= Beginning of Section =
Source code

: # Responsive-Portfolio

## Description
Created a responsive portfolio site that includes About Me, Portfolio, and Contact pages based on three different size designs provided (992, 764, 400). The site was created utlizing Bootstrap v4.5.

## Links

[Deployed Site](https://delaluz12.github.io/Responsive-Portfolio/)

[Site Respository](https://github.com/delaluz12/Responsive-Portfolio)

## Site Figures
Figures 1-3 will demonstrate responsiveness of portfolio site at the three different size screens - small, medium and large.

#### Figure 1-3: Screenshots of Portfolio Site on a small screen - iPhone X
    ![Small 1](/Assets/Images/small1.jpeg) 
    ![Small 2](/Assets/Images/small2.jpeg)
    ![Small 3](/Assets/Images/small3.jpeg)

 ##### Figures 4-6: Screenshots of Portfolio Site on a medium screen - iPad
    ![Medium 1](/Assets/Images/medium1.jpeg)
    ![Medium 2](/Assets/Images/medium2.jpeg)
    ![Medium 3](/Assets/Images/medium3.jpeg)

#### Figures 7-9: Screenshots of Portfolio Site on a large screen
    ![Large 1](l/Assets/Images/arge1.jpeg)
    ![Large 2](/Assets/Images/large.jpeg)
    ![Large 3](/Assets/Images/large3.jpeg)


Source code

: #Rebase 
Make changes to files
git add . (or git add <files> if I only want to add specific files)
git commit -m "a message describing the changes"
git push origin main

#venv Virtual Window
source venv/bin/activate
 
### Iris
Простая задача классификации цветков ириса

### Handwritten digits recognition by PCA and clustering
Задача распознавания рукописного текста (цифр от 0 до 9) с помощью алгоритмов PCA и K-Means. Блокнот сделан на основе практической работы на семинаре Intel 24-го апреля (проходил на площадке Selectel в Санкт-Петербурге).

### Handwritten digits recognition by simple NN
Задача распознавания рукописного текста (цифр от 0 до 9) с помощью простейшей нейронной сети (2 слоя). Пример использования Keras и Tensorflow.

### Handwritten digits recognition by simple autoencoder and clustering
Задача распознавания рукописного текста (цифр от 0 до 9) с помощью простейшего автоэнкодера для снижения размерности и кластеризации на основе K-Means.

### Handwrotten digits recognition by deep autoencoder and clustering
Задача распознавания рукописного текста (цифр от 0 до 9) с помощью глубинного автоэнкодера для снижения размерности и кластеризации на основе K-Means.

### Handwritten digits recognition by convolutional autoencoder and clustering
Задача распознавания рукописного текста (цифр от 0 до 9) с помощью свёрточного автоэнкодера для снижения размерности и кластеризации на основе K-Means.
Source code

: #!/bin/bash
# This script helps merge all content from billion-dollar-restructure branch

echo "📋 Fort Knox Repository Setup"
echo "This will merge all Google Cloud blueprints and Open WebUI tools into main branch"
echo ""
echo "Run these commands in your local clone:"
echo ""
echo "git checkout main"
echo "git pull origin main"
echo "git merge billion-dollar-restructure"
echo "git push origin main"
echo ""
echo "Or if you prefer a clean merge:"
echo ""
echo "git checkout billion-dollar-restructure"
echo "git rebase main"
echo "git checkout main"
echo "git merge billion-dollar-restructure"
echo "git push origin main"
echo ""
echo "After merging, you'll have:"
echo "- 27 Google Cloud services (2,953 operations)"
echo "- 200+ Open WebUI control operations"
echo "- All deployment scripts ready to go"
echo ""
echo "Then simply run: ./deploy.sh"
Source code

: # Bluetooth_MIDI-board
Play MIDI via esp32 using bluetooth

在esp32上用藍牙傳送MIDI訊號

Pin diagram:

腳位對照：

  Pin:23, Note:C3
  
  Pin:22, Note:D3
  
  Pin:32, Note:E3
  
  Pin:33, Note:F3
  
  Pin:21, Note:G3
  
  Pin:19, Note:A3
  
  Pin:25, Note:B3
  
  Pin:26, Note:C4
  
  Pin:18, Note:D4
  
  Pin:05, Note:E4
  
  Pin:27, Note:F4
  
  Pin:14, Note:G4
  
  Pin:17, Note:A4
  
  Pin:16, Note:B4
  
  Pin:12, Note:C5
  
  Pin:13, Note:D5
= End of Section =
=== Aim of the task ===
The output should be the entire listing, exactly as it is.

=== Finished task ===
Source code

: # Responsive-Portfolio

## Description
Created a responsive portfolio site that includes About Me, Portfolio, and Contact pages based on three different size designs provided (992, 764, 400). The site was created utlizing Bootstrap v4.5.

## Links

[Deployed Site](https://delaluz12.github.io/Responsive-Portfolio/)

[Site Respository](https://github.com/delaluz12/Responsive-Portfolio)

## Site Figures
Figures 1-3 will demonstrate responsiveness of portfolio site at the three different size screens - small, medium and large.

#### Figure 1-3: Screenshots of Portfolio Site on a small screen - iPhone X
    ![Small 1](/Assets/Images/small1.jpeg) 
    ![Small 2](/Assets/Images/small2.jpeg)
    ![Small 3](/Assets/Images/small3.jpeg)

 ##### Figures 4-6: Screenshots of Portfolio Site on a medium screen - iPad
    ![Medium 1](/Assets/Images/medium1.jpeg)
    ![Medium 2](/Assets/Images/medium2.jpeg)
    ![Medium 3](/Assets/Images/medium3.jpeg)

#### Figures 7-9: Screenshots of Portfolio Site on a large screen
    ![Large 1](l/Assets/Images/arge1.jpeg)
    ![Large 2](/Assets/Images/large.jpeg)
    ![Large 3](/Assets/Images/large3.jpeg)


Source code

: #Rebase 
Make changes to files
git add . (or git add <files> if I only want to add specific files)
git commit -m "a message describing the changes"
git push origin main

#venv Virtual Window
source venv/bin/activate
 
### Iris
Простая задача классификации цветков ириса

### Handwritten digits recognition by PCA and clustering
Задача распознавания рукописного текста (цифр от 0 до 9) с помощью алгоритмов PCA и K-Means. Блокнот сделан на основе практической работы на семинаре Intel 24-го апреля (проходил на площадке Selectel в Санкт-Петербурге).

### Handwritten digits recognition by simple NN
Задача распознавания рукописного текста (цифр от 0 до 9) с помощью простейшей нейронной сети (2 слоя). Пример использования Keras и Tensorflow.

### Handwritten digits recognition by simple autoencoder and clustering
Задача распознавания рукописного текста (цифр от 0 до 9) с помощью простейшего автоэнкодера для снижения размерности и кластеризации на основе K-Means.

### Handwrotten digits recognition by deep autoencoder and clustering
Задача распознавания рукописного текста (цифр от 0 до 9) с помощью глубинного автоэнкодера для снижения размерности и кластеризации на основе K-Means.

### Handwritten digits recognition by convolutional autoencoder and clustering
Задача распознавания рукописного текста (цифр от 0 до 9) с помощью свёрточного автоэнкодера для снижения размерности и кластеризации на основе K-Means.
Source code

: #!/bin/bash
# This script helps merge all content from billion-dollar-restructure branch

echo "📋 Fort Knox Repository Setup"
echo "This will merge all Google Cloud blueprints and Open WebUI tools into main branch"
echo ""
echo "Run these commands in your local clone:"
echo ""
echo "git checkout main"
echo "git pull origin main"
echo "git merge billion-dollar-restructure"
echo "git push origin main"
echo ""
echo "Or if you prefer a clean merge:"
echo ""
echo "git checkout billion-dollar-restructure"
echo "git rebase main"
echo "git checkout main"
echo "git merge billion-dollar-restructure"
echo "git push origin main"
echo ""
echo "After merging, you'll have:"
echo "- 27 Google Cloud services (2,953 operations)"
echo "- 200+ Open WebUI control operations"
echo "- All deployment scripts ready to go"
echo ""
echo "Then simply run: ./deploy.sh"
Source code

: # Bluetooth_MIDI-board
Play MIDI via esp32 using bluetooth

在esp32上用藍牙傳送MIDI訊號

Pin diagram:

腳位對照：

  Pin:23, Note:C3
  
  Pin:22, Note:D3
  
  Pin:32, Note:E3
  
  Pin:33, Note:F3
  
  Pin:21, Note:G3
  
  Pin:19, Note:A3
  
  Pin:25, Note:B3
  
  Pin:26, Note:C4
  
  Pin:18, Note:D4
  
  Pin:05, Note:E4
  
  Pin:27, Note:F4
  
  Pin:14, Note:G4
  
  Pin:17, Note:A4
  
  Pin:16, Note:B4
  
  Pin:12, Note:C5
  
  Pin:13, Note:D5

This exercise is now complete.